Question Answering Module Leveraging Heterogeneous Datasets

Abinaya Govindan; Gyan Ranjan; Amit Verma; Abinaya Govindan; Gyan Ranjan; Amit Verma

doi:10.5121/ijnlc.2021.10601

Volume 10, Number 6

Question Answering Module Leveraging Heterogeneous Datasets

Authors

Abinaya Govindan, Gyan Ranjan and Amit Verma, Neuron7.ai, USA

Abstract

Question Answering has been a well-researched NLP area over recent years. It has become necessary for users to be able to query through the variety of information available - be it structured or unstructured.
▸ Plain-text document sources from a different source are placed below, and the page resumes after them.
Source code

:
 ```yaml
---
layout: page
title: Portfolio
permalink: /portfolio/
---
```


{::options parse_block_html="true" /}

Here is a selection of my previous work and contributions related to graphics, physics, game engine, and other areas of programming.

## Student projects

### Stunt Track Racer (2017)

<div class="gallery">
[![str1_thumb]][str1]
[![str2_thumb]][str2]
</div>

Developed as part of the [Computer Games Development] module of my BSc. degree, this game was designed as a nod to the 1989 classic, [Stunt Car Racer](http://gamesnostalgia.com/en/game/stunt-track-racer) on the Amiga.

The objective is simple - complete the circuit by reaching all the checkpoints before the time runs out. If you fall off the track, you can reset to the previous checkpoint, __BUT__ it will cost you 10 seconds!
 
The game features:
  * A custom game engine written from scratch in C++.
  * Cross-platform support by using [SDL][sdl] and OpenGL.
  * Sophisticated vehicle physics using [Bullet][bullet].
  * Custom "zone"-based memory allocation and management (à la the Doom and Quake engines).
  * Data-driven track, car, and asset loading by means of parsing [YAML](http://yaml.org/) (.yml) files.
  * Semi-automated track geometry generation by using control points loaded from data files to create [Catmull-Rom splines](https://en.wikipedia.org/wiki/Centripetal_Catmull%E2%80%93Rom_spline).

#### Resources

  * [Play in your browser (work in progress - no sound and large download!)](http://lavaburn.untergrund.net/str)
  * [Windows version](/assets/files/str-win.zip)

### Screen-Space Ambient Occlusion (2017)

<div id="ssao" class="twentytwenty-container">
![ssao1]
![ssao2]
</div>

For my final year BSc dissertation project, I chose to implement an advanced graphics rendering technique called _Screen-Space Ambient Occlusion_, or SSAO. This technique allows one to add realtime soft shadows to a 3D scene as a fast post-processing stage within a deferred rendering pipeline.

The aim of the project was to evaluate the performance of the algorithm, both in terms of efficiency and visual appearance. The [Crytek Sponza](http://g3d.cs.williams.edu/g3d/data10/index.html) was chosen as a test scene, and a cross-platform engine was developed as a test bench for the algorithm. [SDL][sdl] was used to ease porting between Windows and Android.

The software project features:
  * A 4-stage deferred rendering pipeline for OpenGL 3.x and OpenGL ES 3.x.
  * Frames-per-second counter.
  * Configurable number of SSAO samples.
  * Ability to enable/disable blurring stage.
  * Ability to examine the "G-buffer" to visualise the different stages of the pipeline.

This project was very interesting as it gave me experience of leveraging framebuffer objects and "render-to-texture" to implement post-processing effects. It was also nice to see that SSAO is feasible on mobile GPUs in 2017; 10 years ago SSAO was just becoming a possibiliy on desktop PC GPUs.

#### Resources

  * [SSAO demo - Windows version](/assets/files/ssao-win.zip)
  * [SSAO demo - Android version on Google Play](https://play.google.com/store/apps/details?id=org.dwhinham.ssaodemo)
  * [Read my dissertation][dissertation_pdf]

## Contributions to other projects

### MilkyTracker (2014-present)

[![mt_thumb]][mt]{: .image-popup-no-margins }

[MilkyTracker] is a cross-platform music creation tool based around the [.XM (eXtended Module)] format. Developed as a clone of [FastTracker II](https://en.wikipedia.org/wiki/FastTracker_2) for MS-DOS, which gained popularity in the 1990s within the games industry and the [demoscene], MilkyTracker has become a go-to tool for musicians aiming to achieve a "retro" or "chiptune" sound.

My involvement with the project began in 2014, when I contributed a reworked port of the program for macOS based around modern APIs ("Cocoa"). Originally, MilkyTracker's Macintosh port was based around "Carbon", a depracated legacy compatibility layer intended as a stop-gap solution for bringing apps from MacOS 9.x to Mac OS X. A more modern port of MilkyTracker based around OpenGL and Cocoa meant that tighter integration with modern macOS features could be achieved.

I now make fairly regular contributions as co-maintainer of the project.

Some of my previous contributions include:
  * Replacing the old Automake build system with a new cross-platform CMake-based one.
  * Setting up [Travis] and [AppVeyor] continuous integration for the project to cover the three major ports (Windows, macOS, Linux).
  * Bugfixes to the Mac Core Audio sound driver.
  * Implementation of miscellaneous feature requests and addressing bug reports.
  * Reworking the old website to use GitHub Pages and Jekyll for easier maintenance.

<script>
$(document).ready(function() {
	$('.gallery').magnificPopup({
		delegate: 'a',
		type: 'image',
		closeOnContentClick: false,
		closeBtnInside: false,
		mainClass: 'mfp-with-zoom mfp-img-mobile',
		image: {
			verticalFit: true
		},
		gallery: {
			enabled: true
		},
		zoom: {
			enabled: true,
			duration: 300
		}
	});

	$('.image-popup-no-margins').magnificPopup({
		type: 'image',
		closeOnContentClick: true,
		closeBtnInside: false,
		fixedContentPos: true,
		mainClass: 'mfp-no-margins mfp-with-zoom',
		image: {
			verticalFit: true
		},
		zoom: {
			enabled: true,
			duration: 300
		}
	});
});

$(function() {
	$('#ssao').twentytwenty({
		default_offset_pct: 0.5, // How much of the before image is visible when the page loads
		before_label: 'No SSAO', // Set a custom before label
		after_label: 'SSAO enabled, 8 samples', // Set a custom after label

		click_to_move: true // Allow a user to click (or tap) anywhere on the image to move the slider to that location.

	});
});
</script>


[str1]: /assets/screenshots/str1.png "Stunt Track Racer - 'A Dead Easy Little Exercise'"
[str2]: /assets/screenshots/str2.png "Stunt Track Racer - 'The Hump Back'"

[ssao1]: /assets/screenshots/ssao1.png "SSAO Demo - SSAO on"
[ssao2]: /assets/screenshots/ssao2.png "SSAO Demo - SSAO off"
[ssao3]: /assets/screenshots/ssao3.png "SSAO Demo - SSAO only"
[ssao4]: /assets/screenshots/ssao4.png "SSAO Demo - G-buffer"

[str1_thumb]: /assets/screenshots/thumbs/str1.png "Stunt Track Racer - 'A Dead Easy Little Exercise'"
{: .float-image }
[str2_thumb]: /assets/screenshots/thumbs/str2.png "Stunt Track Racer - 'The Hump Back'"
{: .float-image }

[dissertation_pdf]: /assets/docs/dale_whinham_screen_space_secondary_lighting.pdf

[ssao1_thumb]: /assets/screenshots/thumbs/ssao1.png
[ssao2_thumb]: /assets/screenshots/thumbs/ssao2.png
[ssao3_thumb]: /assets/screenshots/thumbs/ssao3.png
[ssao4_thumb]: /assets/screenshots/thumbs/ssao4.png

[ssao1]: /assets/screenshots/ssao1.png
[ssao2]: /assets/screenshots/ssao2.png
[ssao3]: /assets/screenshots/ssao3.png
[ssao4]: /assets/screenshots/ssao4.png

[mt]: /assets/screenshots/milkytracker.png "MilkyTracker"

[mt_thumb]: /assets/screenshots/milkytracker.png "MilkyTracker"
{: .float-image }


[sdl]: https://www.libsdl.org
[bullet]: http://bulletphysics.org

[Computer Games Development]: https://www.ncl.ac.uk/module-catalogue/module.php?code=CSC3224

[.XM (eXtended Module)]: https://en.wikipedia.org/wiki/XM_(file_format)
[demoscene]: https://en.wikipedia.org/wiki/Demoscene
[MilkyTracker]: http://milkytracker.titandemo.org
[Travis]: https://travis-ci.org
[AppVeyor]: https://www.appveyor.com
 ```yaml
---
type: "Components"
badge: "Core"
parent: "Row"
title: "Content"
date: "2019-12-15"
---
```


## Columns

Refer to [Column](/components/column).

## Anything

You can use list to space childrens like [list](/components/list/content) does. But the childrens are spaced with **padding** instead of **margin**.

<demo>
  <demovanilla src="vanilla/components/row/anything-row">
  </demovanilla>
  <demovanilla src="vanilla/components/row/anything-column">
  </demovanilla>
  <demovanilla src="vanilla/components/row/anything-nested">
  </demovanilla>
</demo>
In this paper, we propose a Question Answering module which a) can consume a variety of data formats - a heterogeneous data pipeline, which ingests data from product manuals, technical data forums, internal discussion forums, groups, etc. b) addresses practical challenges faced in real-life situations by pointing to the exact segment of the manual or chat threads which can solve a user query c) provides segments of texts when deemed relevant, based on user query and business context. Our solution provides a comprehensive and detailed pipeline that is composed of elaborate data ingestion, data parsing, indexing, and querying modules. Our solution is capable of handling a plethora of data sources such as text, images, tables, community forums, and flow charts. Our studies performed on a variety of business-specific datasets represent the necessity of custom pipelines like the proposed one to solve several real-world document question-answering.

Keywords

Machine comprehension, document parser, question answering, information retrieval, heterogeneous data.